**PROMPT:**
Every line below that mentions the word "interesting" should be copied out.

**PROVIDED INFORMATION:**
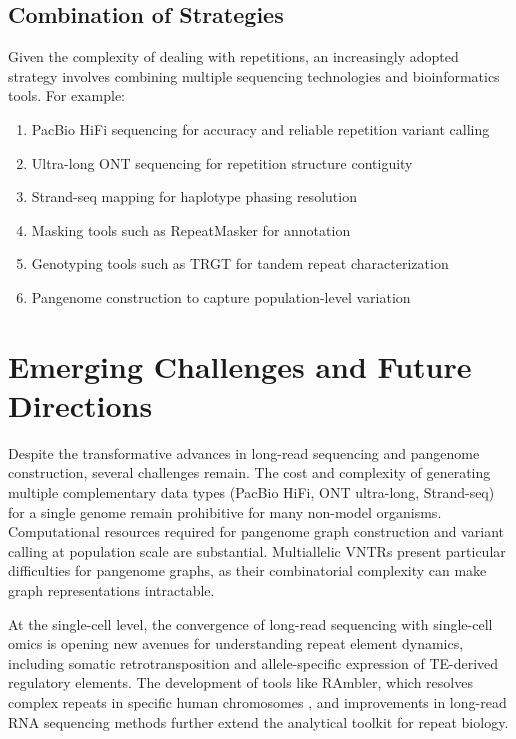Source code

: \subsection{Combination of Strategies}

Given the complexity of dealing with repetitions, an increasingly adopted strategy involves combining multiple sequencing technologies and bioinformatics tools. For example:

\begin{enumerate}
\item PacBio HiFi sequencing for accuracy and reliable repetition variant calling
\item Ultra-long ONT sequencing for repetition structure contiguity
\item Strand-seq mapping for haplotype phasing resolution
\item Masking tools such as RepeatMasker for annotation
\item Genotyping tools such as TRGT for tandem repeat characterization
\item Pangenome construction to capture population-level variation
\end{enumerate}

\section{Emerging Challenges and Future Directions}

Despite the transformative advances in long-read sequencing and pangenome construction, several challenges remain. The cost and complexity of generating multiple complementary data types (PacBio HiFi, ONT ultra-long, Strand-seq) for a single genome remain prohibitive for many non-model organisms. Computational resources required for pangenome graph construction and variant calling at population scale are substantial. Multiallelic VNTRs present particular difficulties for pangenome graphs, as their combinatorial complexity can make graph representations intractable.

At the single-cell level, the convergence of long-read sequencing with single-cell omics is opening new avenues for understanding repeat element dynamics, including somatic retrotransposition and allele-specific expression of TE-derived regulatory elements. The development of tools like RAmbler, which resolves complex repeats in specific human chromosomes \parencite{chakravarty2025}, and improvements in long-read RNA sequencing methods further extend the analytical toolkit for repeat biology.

--

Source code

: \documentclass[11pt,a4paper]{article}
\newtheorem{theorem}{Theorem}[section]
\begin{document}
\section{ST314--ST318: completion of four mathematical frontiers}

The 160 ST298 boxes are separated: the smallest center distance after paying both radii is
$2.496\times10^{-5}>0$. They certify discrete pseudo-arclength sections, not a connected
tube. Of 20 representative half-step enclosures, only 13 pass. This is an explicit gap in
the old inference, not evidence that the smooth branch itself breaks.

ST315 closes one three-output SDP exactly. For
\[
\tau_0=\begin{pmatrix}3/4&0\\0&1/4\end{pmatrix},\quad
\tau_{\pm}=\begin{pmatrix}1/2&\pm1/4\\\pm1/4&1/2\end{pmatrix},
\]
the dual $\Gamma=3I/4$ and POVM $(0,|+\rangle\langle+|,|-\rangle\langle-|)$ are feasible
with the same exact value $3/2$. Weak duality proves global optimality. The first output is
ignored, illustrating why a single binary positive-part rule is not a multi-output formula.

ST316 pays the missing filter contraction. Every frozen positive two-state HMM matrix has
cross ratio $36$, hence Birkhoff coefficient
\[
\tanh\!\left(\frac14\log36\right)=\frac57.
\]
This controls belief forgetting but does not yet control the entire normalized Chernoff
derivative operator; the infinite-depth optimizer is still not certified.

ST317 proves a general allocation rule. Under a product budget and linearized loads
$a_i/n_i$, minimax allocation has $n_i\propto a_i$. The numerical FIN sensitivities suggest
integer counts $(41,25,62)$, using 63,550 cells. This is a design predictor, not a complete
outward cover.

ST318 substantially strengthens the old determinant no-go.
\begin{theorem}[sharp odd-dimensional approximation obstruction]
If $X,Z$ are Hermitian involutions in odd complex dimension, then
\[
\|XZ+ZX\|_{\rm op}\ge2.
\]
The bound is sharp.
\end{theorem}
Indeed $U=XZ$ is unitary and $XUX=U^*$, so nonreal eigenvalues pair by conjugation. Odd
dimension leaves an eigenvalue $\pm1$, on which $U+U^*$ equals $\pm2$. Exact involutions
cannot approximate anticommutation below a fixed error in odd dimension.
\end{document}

* * *

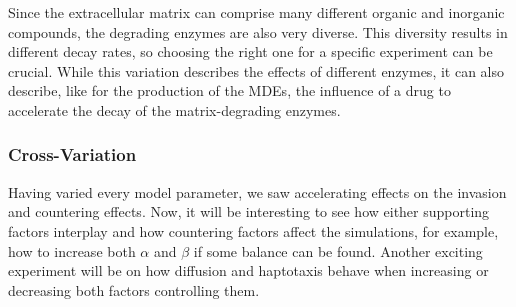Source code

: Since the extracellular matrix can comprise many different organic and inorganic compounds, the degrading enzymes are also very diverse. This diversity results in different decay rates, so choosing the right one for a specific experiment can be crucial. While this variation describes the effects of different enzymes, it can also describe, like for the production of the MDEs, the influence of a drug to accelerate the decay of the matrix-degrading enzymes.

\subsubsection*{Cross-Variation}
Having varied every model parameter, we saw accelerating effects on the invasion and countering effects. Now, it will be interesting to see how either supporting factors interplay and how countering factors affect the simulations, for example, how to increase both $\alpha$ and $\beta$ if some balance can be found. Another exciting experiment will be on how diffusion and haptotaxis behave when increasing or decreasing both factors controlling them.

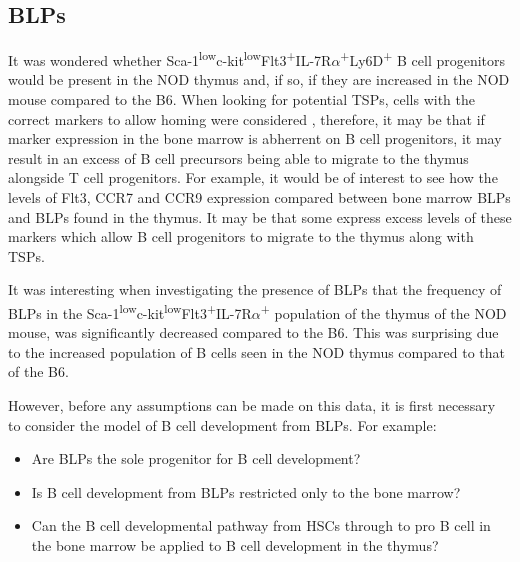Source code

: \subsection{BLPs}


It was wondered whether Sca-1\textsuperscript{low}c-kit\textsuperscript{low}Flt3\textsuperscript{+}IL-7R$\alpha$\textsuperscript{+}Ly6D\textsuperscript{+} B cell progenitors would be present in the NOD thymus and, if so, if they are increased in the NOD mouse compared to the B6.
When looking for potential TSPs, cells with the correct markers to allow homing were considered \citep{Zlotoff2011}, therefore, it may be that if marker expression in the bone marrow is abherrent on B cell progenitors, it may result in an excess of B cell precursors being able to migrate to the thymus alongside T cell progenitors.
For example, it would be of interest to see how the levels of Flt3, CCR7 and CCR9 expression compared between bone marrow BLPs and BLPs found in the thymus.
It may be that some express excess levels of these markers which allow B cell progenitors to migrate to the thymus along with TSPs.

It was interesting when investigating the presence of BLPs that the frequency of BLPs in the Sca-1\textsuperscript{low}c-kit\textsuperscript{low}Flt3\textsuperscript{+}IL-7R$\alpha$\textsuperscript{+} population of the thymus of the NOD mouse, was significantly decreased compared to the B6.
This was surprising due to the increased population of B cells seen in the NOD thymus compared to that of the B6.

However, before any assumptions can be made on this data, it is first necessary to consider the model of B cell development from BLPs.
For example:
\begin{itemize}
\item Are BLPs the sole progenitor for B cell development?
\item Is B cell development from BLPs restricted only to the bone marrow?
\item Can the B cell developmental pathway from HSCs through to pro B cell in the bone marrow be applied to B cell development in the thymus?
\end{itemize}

**SOLVED PROBLEM:**
Having varied every model parameter, we saw accelerating effects on the invasion and countering effects. Now, it will be interesting to see how either supporting factors interplay and how countering factors affect the simulations, for example, how to increase both $\alpha$ and $\beta$ if some balance can be found. Another exciting experiment will be on how diffusion and haptotaxis behave when increasing or decreasing both factors controlling them.
It was interesting when investigating the presence of BLPs that the frequency of BLPs in the Sca-1\textsuperscript{low}c-kit\textsuperscript{low}Flt3\textsuperscript{+}IL-7R$\alpha$\textsuperscript{+} population of the thymus of the NOD mouse, was significantly decreased compared to the B6.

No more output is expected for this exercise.